“I just have the one child, but…”

one child

It’s a phrase I must’ve been saying for years, but I have just recently started to notice. I love that my job as a doula allows me to talk with so many mothers. But early on in parenthood I had few meaningful conversations with other moms. I was missing out on the beauty that is another mom validating what I go through every day. This is an important relationship. We need to vent! We need to laugh and we need to cry. So if we need to not feel so alone and feel like someone understands us, then why do we naturally start to compare?

I have spent several years unknowingly reducing my role as a mother when talking to others. After a friend with more than one child shared her experience, I commonly prefaced my response with the phrase, “I just have the one, but…” I wanted to agree and commiserate, but somehow my story didn’t seem as relevant or convincing because I have just one child. The problem with that sentence is that it demeans me as a mom. It demeans the struggles I go through on a daily basis as a parent. It perpetuates a negative voice in my head. I inadvertently tell myself that they have it worse than me, they do a better job, they’re happier, and I’m not a very good mom.

With that phrase I am telling myself that I have no right to feel tired, alone, afraid or stressed.

I’ve learned to catch myself and reframe this hidden, negative opinion. Some of us feel this way internally, and most of us are used to some external opinions as well. After all, parents of one child are often asked when we’re going to have another, as if one is not complete or enough. I think the key is reminding ourselves that parenting is very difficult work no matter how many children you have. It has beautiful rewards, but it does take full effort, all the time.

When talking with other moms, the key is active listening. Not comparing. If we listen with an empathetic ear and put ourselves in their shoes, then we have a greater understanding of who they are as a mom and as a person. We validate them; then it’s our turn to be validated. But if we listen just to reply in comparison, then we are likely to assume that what we go through is lesser than someone with multiple children.

one child

I know at some point we want to have a second child, and I recognize that shift will take a lot of patience and adjustment. But it won’t make me a better mother based on sheer quantity. I’m sure if I have more than one child in years to come I might reminisce about the “ease” of just one. I’ll think back on chasing just one, bundling up just one to go to the grocery store, and worrying about packing just one backpack each morning. I might remember worrying about just one child crossing the street, just one eating all their vegetables, and just one child going to bed on time. I might be tempted to think how easy that was in comparison.
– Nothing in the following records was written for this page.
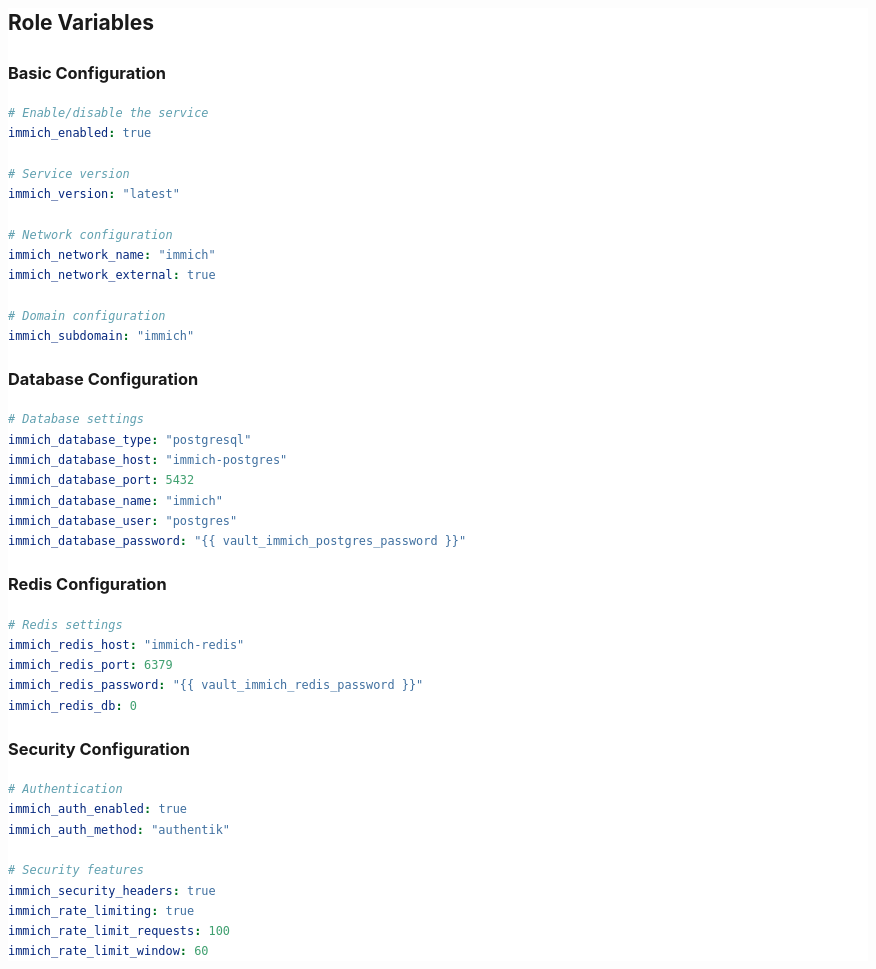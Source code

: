 ## Role Variables

### Basic Configuration
```yaml
# Enable/disable the service
immich_enabled: true

# Service version
immich_version: "latest"

# Network configuration
immich_network_name: "immich"
immich_network_external: true

# Domain configuration
immich_subdomain: "immich"
```

### Database Configuration
```yaml
# Database settings
immich_database_type: "postgresql"
immich_database_host: "immich-postgres"
immich_database_port: 5432
immich_database_name: "immich"
immich_database_user: "postgres"
immich_database_password: "{{ vault_immich_postgres_password }}"
```

### Redis Configuration
```yaml
# Redis settings
immich_redis_host: "immich-redis"
immich_redis_port: 6379
immich_redis_password: "{{ vault_immich_redis_password }}"
immich_redis_db: 0
```

### Security Configuration
```yaml
# Authentication
immich_auth_enabled: true
immich_auth_method: "authentik"

# Security features
immich_security_headers: true
immich_rate_limiting: true
immich_rate_limit_requests: 100
immich_rate_limit_window: 60
```
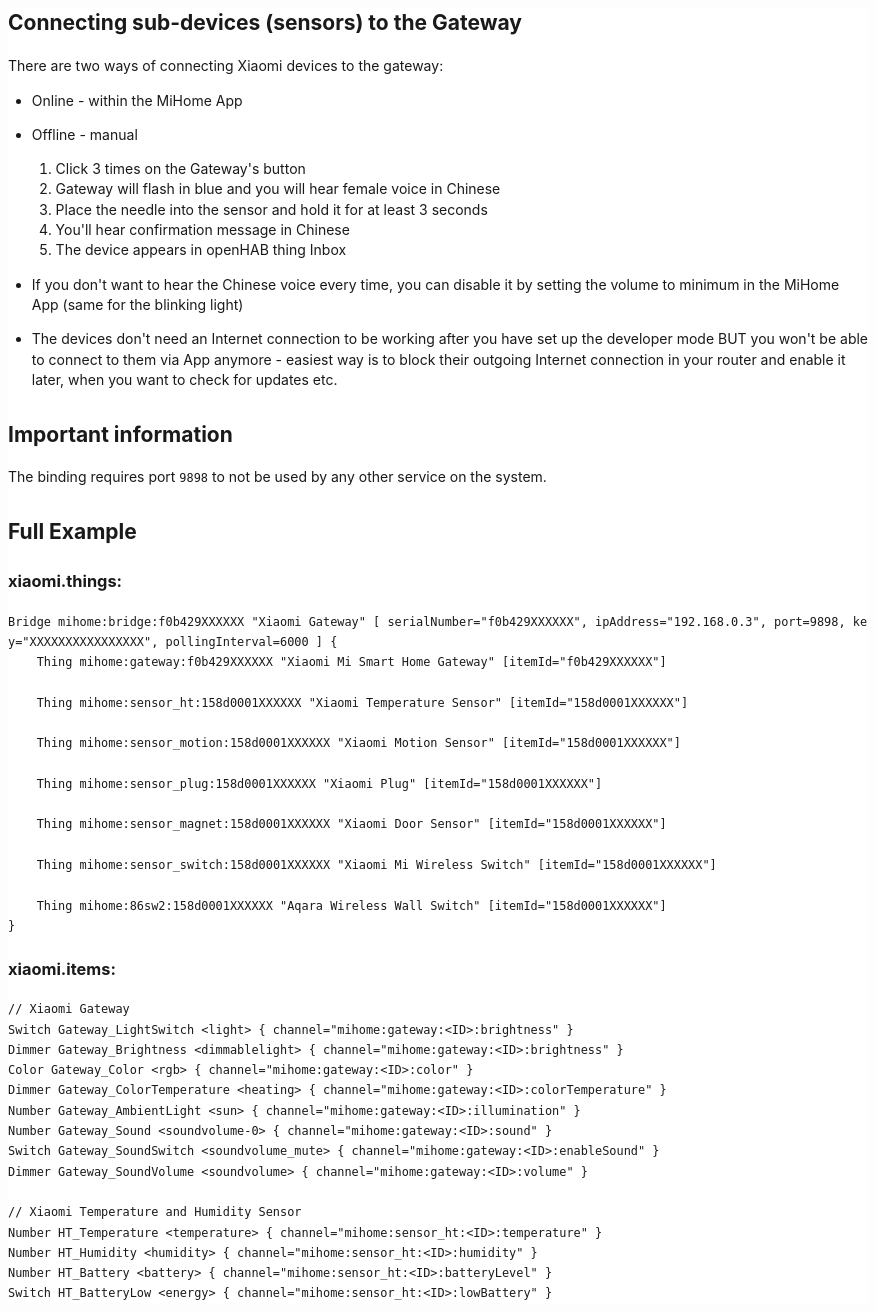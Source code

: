 ## Connecting sub-devices (sensors) to the Gateway

There are two ways of connecting Xiaomi devices to the gateway:

* Online - within the MiHome App
* Offline - manual

    1. Click 3 times on the Gateway's button
    1. Gateway will flash in blue and you will hear female voice in Chinese
    1. Place the needle into the sensor and hold it for at least 3 seconds
    1. You'll hear confirmation message in Chinese 
    1. The device appears in openHAB thing Inbox

* If you don't want to hear the Chinese voice every time, you can disable it by setting the volume to minimum in the MiHome App (same for the blinking light)
* The devices don't need an Internet connection to be working after you have set up the developer mode BUT you won't be able to connect to them via App anymore - easiest way is to block their outgoing Internet connection in your router and enable it later, when you want to check for updates etc.

## Important information

The binding requires port `9898` to not be used by any other service on the system.

## Full Example

### xiaomi.things:

```
Bridge mihome:bridge:f0b429XXXXXX "Xiaomi Gateway" [ serialNumber="f0b429XXXXXX", ipAddress="192.168.0.3", port=9898, key="XXXXXXXXXXXXXXXX", pollingInterval=6000 ] {
    Thing mihome:gateway:f0b429XXXXXX "Xiaomi Mi Smart Home Gateway" [itemId="f0b429XXXXXX"]

    Thing mihome:sensor_ht:158d0001XXXXXX "Xiaomi Temperature Sensor" [itemId="158d0001XXXXXX"]

    Thing mihome:sensor_motion:158d0001XXXXXX "Xiaomi Motion Sensor" [itemId="158d0001XXXXXX"]

    Thing mihome:sensor_plug:158d0001XXXXXX "Xiaomi Plug" [itemId="158d0001XXXXXX"]

    Thing mihome:sensor_magnet:158d0001XXXXXX "Xiaomi Door Sensor" [itemId="158d0001XXXXXX"]

    Thing mihome:sensor_switch:158d0001XXXXXX "Xiaomi Mi Wireless Switch" [itemId="158d0001XXXXXX"]

    Thing mihome:86sw2:158d0001XXXXXX "Aqara Wireless Wall Switch" [itemId="158d0001XXXXXX"]
}
```

### xiaomi.items:

```
// Xiaomi Gateway
Switch Gateway_LightSwitch <light> { channel="mihome:gateway:<ID>:brightness" }
Dimmer Gateway_Brightness <dimmablelight> { channel="mihome:gateway:<ID>:brightness" }
Color Gateway_Color <rgb> { channel="mihome:gateway:<ID>:color" }
Dimmer Gateway_ColorTemperature <heating> { channel="mihome:gateway:<ID>:colorTemperature" }
Number Gateway_AmbientLight <sun> { channel="mihome:gateway:<ID>:illumination" }
Number Gateway_Sound <soundvolume-0> { channel="mihome:gateway:<ID>:sound" }
Switch Gateway_SoundSwitch <soundvolume_mute> { channel="mihome:gateway:<ID>:enableSound" }
Dimmer Gateway_SoundVolume <soundvolume> { channel="mihome:gateway:<ID>:volume" }

// Xiaomi Temperature and Humidity Sensor
Number HT_Temperature <temperature> { channel="mihome:sensor_ht:<ID>:temperature" }
Number HT_Humidity <humidity> { channel="mihome:sensor_ht:<ID>:humidity" }
Number HT_Battery <battery> { channel="mihome:sensor_ht:<ID>:batteryLevel" }
Switch HT_BatteryLow <energy> { channel="mihome:sensor_ht:<ID>:lowBattery" }
```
But I will know that the mom with one child sitting next to me is just as much a parent as I am. She is going through the same struggles as me, maybe easier or maybe harder. She is feeling the need to vent after a long day, week, or month. She wants to share her motherhood triumphs, too.

The truth is, we’re all in this together and she is enough. I am enough, even if “I just have the one.”


Kellie Osler
Kellie received her BA in Psychology from the University of Iowa and stayed around after college instead of returning home to SW Iowa. She went to high school with Mike and they met again downtown after her college graduation. They’re now married and live in rural Riverside with their son Calvin, age 4. She owns Motherly TLC as a birth and postpartum doula, and is an active member of the IC Doulas. When she’s not building her business or chasing her son you can find her making vegan recipes, hunting for deals, volunteering at her bi-monthly eating disorder group, or putting in sweat equity on home remodeling projects. If she had spare time she’d love to write a book, do craft projects like hand decorated birdhouses, volunteer more and curl up to watch a favorite show with a hot cup of tea.


  1. Thank you for this! Everyone’s story is valid and unique. Funny thing is I found myself doing this when I just had my doggies, “I know you can’t compare having dogs to children, but…” I know a couple moms who would get angered by people “comparing” having dogs to children, even though I saw that the two talking have different stories, different lives, and they just want to try to connect.

  2. I can totally relate to this. I always feel that I need to qualify my opinions on motherhood because I only have one. Like, somehow this lessens all of my knowledge and experience. Thank you for sharing.

  3. Thank you for sharing this. I only have one but it is not necessarily by choice. I would have loved to have more children but we were not able. I am not less of a mom because of it. I homeschool and people often think I have it so much easier. We all have “those” days no matter how many children we are blessed with.